■ **TASK DESCRIPTION**
Return all lines below containing the word "information".

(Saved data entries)
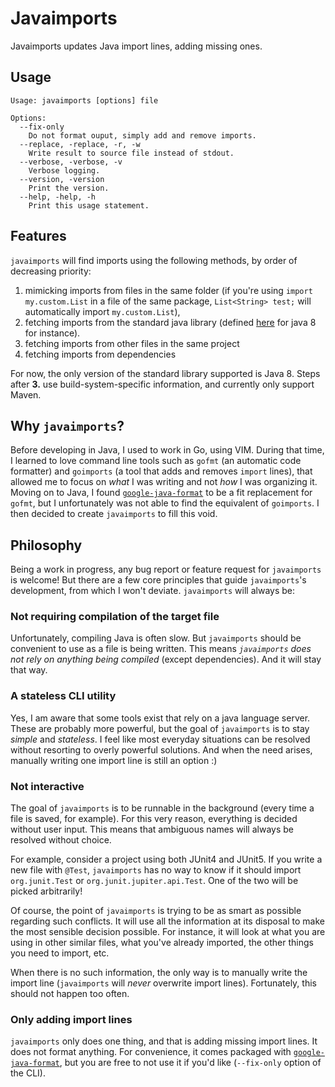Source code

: # Javaimports

Javaimports updates Java import lines, adding missing ones.

## Usage

```
Usage: javaimports [options] file

Options:
  --fix-only
    Do not format ouput, simply add and remove imports.
  --replace, -replace, -r, -w
    Write result to source file instead of stdout.
  --verbose, -verbose, -v
    Verbose logging.
  --version, -version
    Print the version.
  --help, -help, -h
    Print this usage statement.
```

## Features

`javaimports` will find imports using the following methods, by order of decreasing priority:

1. mimicking imports from files in the same folder (if you're using `import my.custom.List` in a
   file of the same package, `List<String> test;` will automatically import `my.custom.List`),
2. fetching imports from the standard java library (defined
   [here](https://docs.oracle.com/javase/8/docs/api/allclasses-noframe.html) for java 8 for
   instance).
3. fetching imports from other files in the same project
4. fetching imports from dependencies

For now, the only version of the standard library supported is Java 8. Steps after **3.** use
build-system-specific information, and currently only support Maven.

## Why `javaimports`?

Before developing in Java, I used to work in Go, using VIM. During that time, I learned to love
command line tools such as `gofmt` (an automatic code formatter) and `goimports` (a tool that adds
and removes `import` lines), that allowed me to focus on *what* I was writing and not *how* I was
organizing it. Moving on to Java, I found
[`google-java-format`](https://github.com/google/google-java-format) to be a fit replacement for
`gofmt`, but I unfortunately was not able to find the equivalent of `goimports`. I then decided to
create `javaimports` to fill this void.

## Philosophy

Being a work in progress, any bug report or feature request for `javaimports` is welcome! But there
are a few core principles that guide `javaimports`'s development, from which I won't deviate.
`javaimports` will always be:

### Not requiring compilation of the target file

Unfortunately, compiling Java is often slow. But `javaimports` should be convenient to use as a file
is being written. This means *`javaimports` does not rely on anything being compiled* (except dependencies).
And it will stay that way.

### A stateless CLI utility

Yes, I am aware that some tools exist that rely on a java language server. These are probably more
powerful, but the goal of `javaimports` is to stay *simple* and *stateless*. I feel like most
everyday situations can be resolved without resorting to overly powerful solutions. And when the
need arises, manually writing one import line is still an option :)

### Not interactive

The goal of `javaimports` is to be runnable in the background (every time a file is saved, for
example). For this very reason, everything is decided without user input. This means that ambiguous
names will always be resolved without choice.

For example, consider a project using both JUnit4 and JUnit5. If you write a new file with `@Test`,
`javaimports` has no way to know if it should import `org.junit.Test` or
`org.junit.jupiter.api.Test`. One of the two will be picked arbitrarily!

Of course, the point of `javaimports` is trying to be as smart as possible regarding such conflicts.
It will use all the information at its disposal to make the most sensible decision possible. For
instance, it will look at what you are using in other similar files, what you've already
imported, the other things you need to import, etc.

When there is no such information, the only way is to manually write the import line (`javaimports`
will *never* overwrite import lines). Fortunately, this should not happen too often.

### Only adding import lines

`javaimports` only does one thing, and that is adding missing import lines. It does not format
anything. For convenience, it comes packaged with
[`google-java-format`](https://github.com/google/google-java-format), but you are free to not use it
if you'd like (`--fix-only` option of the CLI).

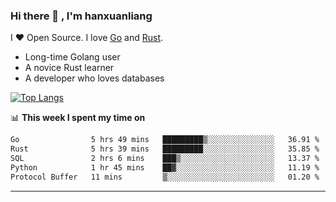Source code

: ### Hi there 👋 , I'm hanxuanliang

<!--
**hanxuanliang/hanxuanliang** is a ✨ _special_ ✨ repository because its `README.md` (this file) appears on your GitHub profile.

Here are some ideas to get you started:

- 🔭 I’m currently working on ...
- 🌱 I’m currently learning ...
- 👯 I’m looking to collaborate on ...
- 🤔 I’m looking for help with ...
- 💬 Ask me about ...
- 📫 How to reach me: ...
- 😄 Pronouns: ...
- ⚡ Fun fact: ...
-->
I ❤ Open Source. I love [Go](https://golang.org) and [Rust](https://www.rust-lang.org/zh-CN/).

* Long-time Golang user
* A novice Rust learner
* A developer who loves databases

[![Top Langs](https://github-readme-stats.vercel.app/api?username=hanxuanliang&show_icons=true&count_private=true&line_height=40)](https://github.com/anuraghazra/github-readme-stats)

📊 **This week I spent my time on**
<!--START_SECTION:waka-->

```txt
Go                5 hrs 49 mins   █████████▒░░░░░░░░░░░░░░░   36.91 %
Rust              5 hrs 39 mins   █████████░░░░░░░░░░░░░░░░   35.85 %
SQL               2 hrs 6 mins    ███▒░░░░░░░░░░░░░░░░░░░░░   13.37 %
Python            1 hr 45 mins    ██▓░░░░░░░░░░░░░░░░░░░░░░   11.19 %
Protocol Buffer   11 mins         ▒░░░░░░░░░░░░░░░░░░░░░░░░   01.20 %
```

<!--END_SECTION:waka-->

***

■ **SOLUTION TO THIS EXERCISE**
build-system-specific information, and currently only support Maven.
It will use all the information at its disposal to make the most sensible decision possible. For
When there is no such information, the only way is to manually write the import line (`javaimports`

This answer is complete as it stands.